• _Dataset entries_
━━━━━━━━━━━━━━━━━━━━

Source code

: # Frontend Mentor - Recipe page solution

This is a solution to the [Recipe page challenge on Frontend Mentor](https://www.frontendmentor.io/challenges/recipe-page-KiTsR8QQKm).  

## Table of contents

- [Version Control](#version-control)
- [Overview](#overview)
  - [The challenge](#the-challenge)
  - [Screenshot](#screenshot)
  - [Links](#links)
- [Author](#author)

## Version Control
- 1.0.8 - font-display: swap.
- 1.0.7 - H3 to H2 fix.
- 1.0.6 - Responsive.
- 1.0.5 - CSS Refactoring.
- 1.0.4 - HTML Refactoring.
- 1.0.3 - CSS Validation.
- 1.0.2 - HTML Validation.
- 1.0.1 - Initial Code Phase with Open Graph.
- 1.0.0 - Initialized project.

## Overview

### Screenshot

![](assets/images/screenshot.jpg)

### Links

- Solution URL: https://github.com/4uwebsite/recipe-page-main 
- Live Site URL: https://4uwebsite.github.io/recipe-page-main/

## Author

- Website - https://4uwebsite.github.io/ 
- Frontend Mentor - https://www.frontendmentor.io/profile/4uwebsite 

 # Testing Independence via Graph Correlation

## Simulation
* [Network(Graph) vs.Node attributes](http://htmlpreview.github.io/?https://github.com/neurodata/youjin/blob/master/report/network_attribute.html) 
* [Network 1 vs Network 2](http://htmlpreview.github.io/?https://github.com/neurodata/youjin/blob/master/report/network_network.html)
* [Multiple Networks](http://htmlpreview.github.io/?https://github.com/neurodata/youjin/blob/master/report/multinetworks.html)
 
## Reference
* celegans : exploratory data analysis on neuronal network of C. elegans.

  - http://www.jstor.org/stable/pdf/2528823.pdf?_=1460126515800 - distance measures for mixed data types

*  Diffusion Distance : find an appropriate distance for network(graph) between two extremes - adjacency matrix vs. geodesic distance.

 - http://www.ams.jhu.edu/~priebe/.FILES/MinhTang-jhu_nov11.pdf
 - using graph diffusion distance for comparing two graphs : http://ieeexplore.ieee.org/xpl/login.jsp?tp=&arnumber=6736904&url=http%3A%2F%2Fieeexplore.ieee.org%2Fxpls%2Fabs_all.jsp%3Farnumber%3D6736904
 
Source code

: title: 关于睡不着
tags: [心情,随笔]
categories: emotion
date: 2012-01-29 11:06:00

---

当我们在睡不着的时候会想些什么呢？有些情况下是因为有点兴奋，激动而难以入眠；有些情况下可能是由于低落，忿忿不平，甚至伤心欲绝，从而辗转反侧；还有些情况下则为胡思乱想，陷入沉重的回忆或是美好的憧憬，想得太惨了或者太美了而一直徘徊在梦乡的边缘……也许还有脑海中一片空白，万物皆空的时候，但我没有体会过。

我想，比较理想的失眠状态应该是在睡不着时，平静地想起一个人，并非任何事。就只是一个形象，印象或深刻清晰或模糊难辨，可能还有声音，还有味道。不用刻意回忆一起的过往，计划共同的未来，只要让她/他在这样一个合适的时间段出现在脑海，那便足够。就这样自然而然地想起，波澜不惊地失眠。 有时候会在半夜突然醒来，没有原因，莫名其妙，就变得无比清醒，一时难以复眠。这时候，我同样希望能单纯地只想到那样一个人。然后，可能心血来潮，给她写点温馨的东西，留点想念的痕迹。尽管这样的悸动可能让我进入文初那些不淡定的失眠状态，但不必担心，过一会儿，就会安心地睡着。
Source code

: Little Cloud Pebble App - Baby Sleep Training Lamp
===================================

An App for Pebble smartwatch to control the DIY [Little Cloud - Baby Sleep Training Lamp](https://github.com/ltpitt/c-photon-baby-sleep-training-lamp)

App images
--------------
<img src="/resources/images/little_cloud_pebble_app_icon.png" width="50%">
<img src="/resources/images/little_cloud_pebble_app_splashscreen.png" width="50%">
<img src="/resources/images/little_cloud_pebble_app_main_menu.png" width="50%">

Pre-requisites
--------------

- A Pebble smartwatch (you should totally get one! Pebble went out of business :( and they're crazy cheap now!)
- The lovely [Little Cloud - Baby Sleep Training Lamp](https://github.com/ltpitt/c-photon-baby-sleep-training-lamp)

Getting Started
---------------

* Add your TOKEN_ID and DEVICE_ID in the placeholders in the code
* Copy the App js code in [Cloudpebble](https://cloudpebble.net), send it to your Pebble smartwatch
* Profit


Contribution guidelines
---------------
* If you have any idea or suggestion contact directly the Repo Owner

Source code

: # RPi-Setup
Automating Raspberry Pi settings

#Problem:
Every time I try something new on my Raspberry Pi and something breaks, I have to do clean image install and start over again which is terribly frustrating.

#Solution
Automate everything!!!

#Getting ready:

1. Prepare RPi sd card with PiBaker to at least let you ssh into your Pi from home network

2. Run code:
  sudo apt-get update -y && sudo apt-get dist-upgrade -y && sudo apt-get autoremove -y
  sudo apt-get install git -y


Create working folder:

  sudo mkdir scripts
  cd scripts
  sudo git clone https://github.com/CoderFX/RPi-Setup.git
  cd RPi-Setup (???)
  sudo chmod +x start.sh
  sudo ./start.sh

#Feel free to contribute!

━━━━━━━━━━━━━━━━━━━━

• _BRIEF_
Review the preceding data and report every line that includes the string "with".

• _REPLY_
- 1.0.1 - Initial Code Phase with Open Graph.
1. Prepare RPi sd card with PiBaker to at least let you ssh into your Pi from home network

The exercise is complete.